### PROMPT
Go over the material below and report every line that contains the word "软件业的成功奥秘".

### MATERIALS PROVIDED
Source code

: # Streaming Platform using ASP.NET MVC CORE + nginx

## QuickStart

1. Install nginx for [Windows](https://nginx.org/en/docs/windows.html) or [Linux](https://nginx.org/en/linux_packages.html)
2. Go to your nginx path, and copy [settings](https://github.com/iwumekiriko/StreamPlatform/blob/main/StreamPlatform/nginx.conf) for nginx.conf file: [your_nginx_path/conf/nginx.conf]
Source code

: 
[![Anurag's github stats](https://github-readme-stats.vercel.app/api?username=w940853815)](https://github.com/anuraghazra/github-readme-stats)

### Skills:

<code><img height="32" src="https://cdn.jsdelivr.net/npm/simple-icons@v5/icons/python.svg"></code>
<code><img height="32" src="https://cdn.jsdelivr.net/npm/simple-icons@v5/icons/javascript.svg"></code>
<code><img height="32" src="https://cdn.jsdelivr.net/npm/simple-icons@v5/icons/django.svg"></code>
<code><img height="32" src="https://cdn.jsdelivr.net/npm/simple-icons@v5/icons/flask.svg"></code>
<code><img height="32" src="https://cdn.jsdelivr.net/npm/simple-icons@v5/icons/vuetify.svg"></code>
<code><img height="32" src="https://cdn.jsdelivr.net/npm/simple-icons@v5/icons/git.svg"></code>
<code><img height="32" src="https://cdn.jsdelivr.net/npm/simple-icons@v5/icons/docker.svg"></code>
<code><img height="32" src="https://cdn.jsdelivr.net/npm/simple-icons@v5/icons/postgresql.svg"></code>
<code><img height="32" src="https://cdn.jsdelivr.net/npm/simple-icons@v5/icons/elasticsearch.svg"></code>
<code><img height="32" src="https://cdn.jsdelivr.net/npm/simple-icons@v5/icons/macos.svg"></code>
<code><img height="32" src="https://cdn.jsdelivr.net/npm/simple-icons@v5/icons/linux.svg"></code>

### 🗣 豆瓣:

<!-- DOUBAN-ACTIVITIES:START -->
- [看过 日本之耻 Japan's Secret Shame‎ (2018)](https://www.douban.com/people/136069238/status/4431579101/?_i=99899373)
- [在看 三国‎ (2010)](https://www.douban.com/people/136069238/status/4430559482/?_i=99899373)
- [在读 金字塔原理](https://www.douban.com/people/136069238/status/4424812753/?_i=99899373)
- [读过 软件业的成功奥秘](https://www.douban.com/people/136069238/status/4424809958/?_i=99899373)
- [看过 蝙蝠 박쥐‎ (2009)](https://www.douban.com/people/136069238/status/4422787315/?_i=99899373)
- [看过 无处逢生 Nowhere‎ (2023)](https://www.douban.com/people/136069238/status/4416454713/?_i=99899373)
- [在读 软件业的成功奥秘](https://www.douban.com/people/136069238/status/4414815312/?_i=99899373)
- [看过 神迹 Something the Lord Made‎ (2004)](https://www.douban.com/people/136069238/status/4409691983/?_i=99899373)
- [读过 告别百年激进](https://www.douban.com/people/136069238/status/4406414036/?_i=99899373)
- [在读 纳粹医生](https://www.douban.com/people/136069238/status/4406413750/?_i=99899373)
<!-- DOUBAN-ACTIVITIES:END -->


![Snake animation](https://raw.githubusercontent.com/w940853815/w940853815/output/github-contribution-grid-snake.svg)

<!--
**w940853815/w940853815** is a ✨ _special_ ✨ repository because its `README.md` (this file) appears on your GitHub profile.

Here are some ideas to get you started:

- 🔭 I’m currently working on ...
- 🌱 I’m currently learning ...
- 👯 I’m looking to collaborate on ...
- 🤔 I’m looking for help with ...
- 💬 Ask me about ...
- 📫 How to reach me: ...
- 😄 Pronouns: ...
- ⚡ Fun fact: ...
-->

### OUTPUT FOR THIS TASK
- [读过 软件业的成功奥秘](https://www.douban.com/people/136069238/status/4424809958/?_i=99899373)
- [在读 软件业的成功奥秘](https://www.douban.com/people/136069238/status/4414815312/?_i=99899373)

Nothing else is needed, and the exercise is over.